Jeremy Bentham dan John Austin, menjadi para pemikir dalam mazhab positivisme hukum, dengan varian utilitarianisme. John Austin (1790-1859) biasanya disebut sebagai “bapak ilmu hukum Inggris”, tetapi ternyata kemudian bahwa sebetulnya Jeremy Bentham (1748-1832) lebih berhak untuk menyandang titel tersebut (Dias, 1976). Bentham adalah pejuang yang gigih untuk hukum yang dikodifikasikan dan untuk merombak hukum Inggris yang baginya merupakan sesuatu yang kacau. Tetapi Bentham lebih sering dimasukkan ke dalam Aliran Utilitarianisme, bersama-sama dengan John Stuart Mill (1806-1873) dan Rudolf von Jhering (1818-1889). Sedangkan Bentham adalah seorang pejuang pembaharuan hukum yang gigih disebabkan oleh karena ia melihat kekacauan di sekelilingnya. Untuk dapat melakukan pembaharuan, Bentham dan Austin berpendapat bahwa harus ada kejelasan yang menyeluruh terlebih dahulu mengenai hukum sebagaimana adanya. Positivisme Bentham dan Austin dilandasi oleh penolakannya terhadap naturalisme dan kecintaan mereka terhadap ketertiban dan ketepatan (Dias, 1976; Rahardjo, 2006).
Dalam aliran utilitarianisme, konsep hukum dikaitkan dengan upaya mewujudkan kebahagiaan manusia. Menurut mazhab ini, tujuan hukum adalah untuk menjamin kebahagiaan yang terbesar bagi manusia dalam jumlah yang sebanyak-banyaknya (the greatest good of the greatest number). Pada hakikatnya hukum dimanfaatkan untuk menghasilkan sebesar-besarnya kesenangan atau kebahagiaan bagi jumlah orang yang terbanyak (Warassih, 2014).

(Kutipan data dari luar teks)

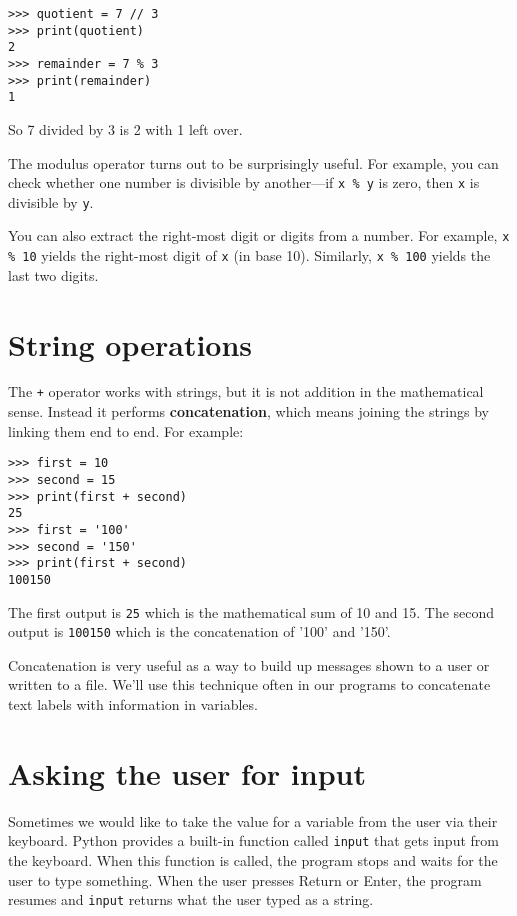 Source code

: \beforeverb
\begin{verbatim}
>>> quotient = 7 // 3
>>> print(quotient)
2
>>> remainder = 7 % 3
>>> print(remainder)
1
\end{verbatim}
\afterverb
%
So 7 divided by 3 is 2 with 1 left over.

The modulus operator turns out to be surprisingly useful.  For
example, you can check whether one number is divisible by another---if
{\tt x \% y} is zero, then {\tt x} is divisible by {\tt y}.


You can also extract the right-most digit
or digits from a number.  For example, {\tt x \% 10} yields the
right-most digit of {\tt x} (in base 10).  Similarly, {\tt x \% 100}
yields the last two digits.



\section{String operations}

The {\tt +} operator works with strings, but it
is not addition in the mathematical sense. Instead it performs
{\bf concatenation}, which means joining the strings by
linking them end to end.  For example:


\beforeverb
\begin{verbatim}
>>> first = 10
>>> second = 15
>>> print(first + second)
25
>>> first = '100'
>>> second = '150'
>>> print(first + second)
100150
\end{verbatim}
\afterverb
%
The first output is {\tt 25} which is the mathematical sum of 10 and 15. The second output is {\tt 100150} which is the concatenation of '100' and '150'.

Concatenation is very useful as a way to build up messages shown to a user or written to a file. We'll use this technique often in our programs to concatenate text labels with information in variables.


\section{Asking the user for input}

Sometimes we would like to take the value for a variable from the user
via their keyboard.
Python provides a built-in function called \verb"input" that gets
input from the keyboard.  When this function is called, the program stops and
waits for the user to type something.  When the user presses {\sf
  Return} or {\sf Enter}, the program resumes and \verb"input"
returns what the user typed as a string.

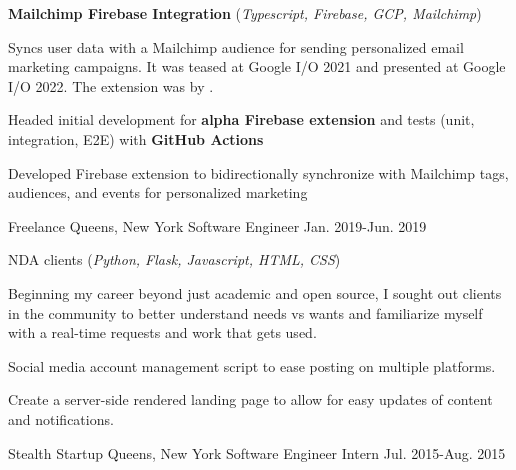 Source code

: \begin{cventries}
  \cvcustombodydescription
      {\textbf{Mailchimp Firebase Integration} (\emph{Typescript, Firebase, GCP, Mailchimp})}
      {
      \begin{cvtightprose} %
        {Syncs user data with a Mailchimp audience for sending personalized email marketing campaigns. It was teased at Google I/O 2021 and presented at Google I/O 2022. The extension was  by .}
      \end{cvtightprose}
      }
      {
      \begin{cvitems} %
        \item {Headed initial development for \textbf{alpha Firebase extension} and tests (unit, integration, E2E) with \textbf{GitHub Actions}}
        \item {Developed Firebase extension to bidirectionally synchronize with Mailchimp tags, audiences, and events for personalized marketing}
      \end{cvitems}
    }

  \nrolecventrynoitems
    {Freelance} %
    {Queens, New York} %
    {Software Engineer} %
    {Jan. 2019-Jun. 2019} %
    {} %
    {} %
    {} %
    {} %

  \cvcustombodydescription
    {NDA clients (\emph{Python, Flask, Javascript, HTML, CSS})}
    {
      \begin{cvtightprose} %
        {Beginning my career beyond just academic and open source, I sought out clients in the community to better understand needs vs wants and familiarize myself with a real-time requests and work that gets used.}
      \end{cvtightprose}
    }
    {
      \begin{cvitems} %
        \item {Social media account management script to ease posting on multiple platforms.}
        \item {Create a server-side rendered landing page to allow for easy updates of content and notifications.}
      \end{cvitems}
    }

  \nrolecventrynoitems
    {Stealth Startup} %
    {Queens, New York} %
    {Software Engineer Intern} %
    {Jul. 2015-Aug. 2015} %
    {} %
    {} %
    {} %
    {} %


\end{cventries}
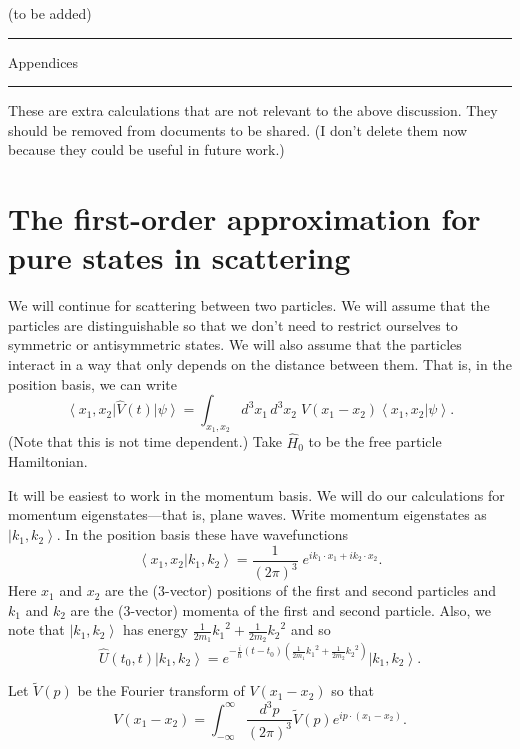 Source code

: \documentclass[11pt]{article}
\newcommand{\bra}[1]{\left\langle#1\right|}
\newcommand{\ket}[1]{\left|#1\right\rangle}
\newcommand{\braket}[2]{\left\langle#1|#2\right\rangle}
\newcommand{\op}[1]{\hat{#1}}
\theoremstyle{theorem}
\theoremstyle{remark}
\theoremstyle{step}
\theoremstyle{gap}
\begin{document}
(to be added)


\appendix
\newpage
\hrule
\vspace{3em}
{\Huge Appendices}
\vspace{3em}
\hrule
\vspace{2em}

These are extra calculations that are not relevant to the above discussion. They should be removed from documents to be shared. (I don't delete them now because they could be useful in future work.)


\section{The first-order approximation for pure states in scattering}

We will continue for scattering between two particles. We will assume that the particles are distinguishable so that we don't need to restrict ourselves to symmetric or antisymmetric states. We will also assume that the particles interact in a way that only depends on the distance between them. That is, in the position basis, we can write
\begin{equation}\label{eq.Vposbasis}
\bra{x_1, x_2}\op{V}(t)\ket{\psi} = \int_{x_1,x_2} {d^3 x_1 \,d^3x_2}\; V(x_1 - x_2) \braket{x_1, x_2}{\psi}.
\end{equation}
(Note that this is not time dependent.) Take \(\op{H}_0\) to be the free particle Hamiltonian.

It will be easiest to work in the momentum basis. We will do our calculations for momentum eigenstates---that is, plane waves. Write momentum eigenstates as \(\ket{k_1, k_2}\). In the position basis these have wavefunctions
\begin{equation}\label{eq.momentuminpos}
\braket{x_1, x_2}{k_1, k_2} = \frac{1}{(2\pi)^3}\;e^{ik_1\cdot x_1 + ik_2\cdot x_2}.
\end{equation}
Here \(x_1\) and \(x_2\) are the (3-vector) positions of the first and second particles and \(k_1\) and \(k_2\) are the (3-vector) momenta of the first and second particle. Also, we note that \(\ket{k_1, k_2}\) has energy \(\frac{1}{2m_1}{k_1}^2 + \frac{1}{2m_2}{k_2}^2\) and so
\begin{equation}
\label{eq.timeevonk}
\op{U}(t_0, t) \ket{k_1, k_2} = e^{-\frac{i}{\hbar}\left(t-t_0\right)\left(\frac{1}{2m_1}{k_1}^2 + \frac{1}{2m_2}{k_2}^2\right)} \ket{k_1, k_2}.
\end{equation}

Let \(\widetilde{V}(p)\) be the Fourier transform of \(V(x_1 - x_2)\) so that
\begin{equation}
\label{eq.ftV}
V(x_1 - x_2) = \int_{-\infty}^{\infty} \frac{d^3 p}{(2 \pi)^3} \widetilde{V}(p) e^{ip\cdot(x_1 - x_2)}.
\end{equation}
\end{document}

Utilitarianisme menitikberatkan pada kebahagiaan individu per individu. Artinya semua individu harus dibahagiakan. Hal ini disadari sendiri oleh Bentham, penggagas aliran ini, sebagai sesuatu yang yang mustahil. Untuk itu ia mengatakan, hukum sudah dapat dikategorikan baik apabila mampu memberikan kebahagiaan kepada bagian terbesar dari masyarakat (Shidarta, 2006). Mazhab tersebut lahir sebagai penolakan terhadap mazhab hukum alam, yang menuduh mazhab tersebut terlalu idealistis, dan tidak memiliki dasar dan merupakan hasil penalaran yang palsu. Aliran ini sendiri dominan dalam abad ke-19, disebabkan oleh dunia profesi yang membutuhkan dukungan dari pikiran posivistis-analitis yang membantu untuk mengolah bahan hukum guna mengambil keputusan (Dimyati, 2005).
Dengan berinduk kepada konsep filsafat positivisme, mazhab positivisme hukum kemudian merumuskan sejumlah premis dan postulat mengenai hukum. Dari hasil pengindukan tersebut lahir sejumlah pandangan dasar mazhab ini, yakni (Laudjeng & Simarmata, 2000): pertama, suatu tata hukum negara berlaku bukan karena mempunyai dasar dalam kehidupan sosial, bukan juga bersumber dari jiwa bangsa, dan juga bukan karena dasar-dasar hukum alam, melainkan karena mendapatkan bentuk positifnya dari suatu instansi yang berwenang.
Kedua, hukum harus semata-mata dipandang dalam bentuk formalnya. Dengan demikian ia harus dipisahkan dari bentuk materialnya.
Ketiga, isi hukum (material) diakui ada, tetapi bukan menjadi bahan ilmu hukum karena dapat merusak kebenaran ilmiah ilmu hukum.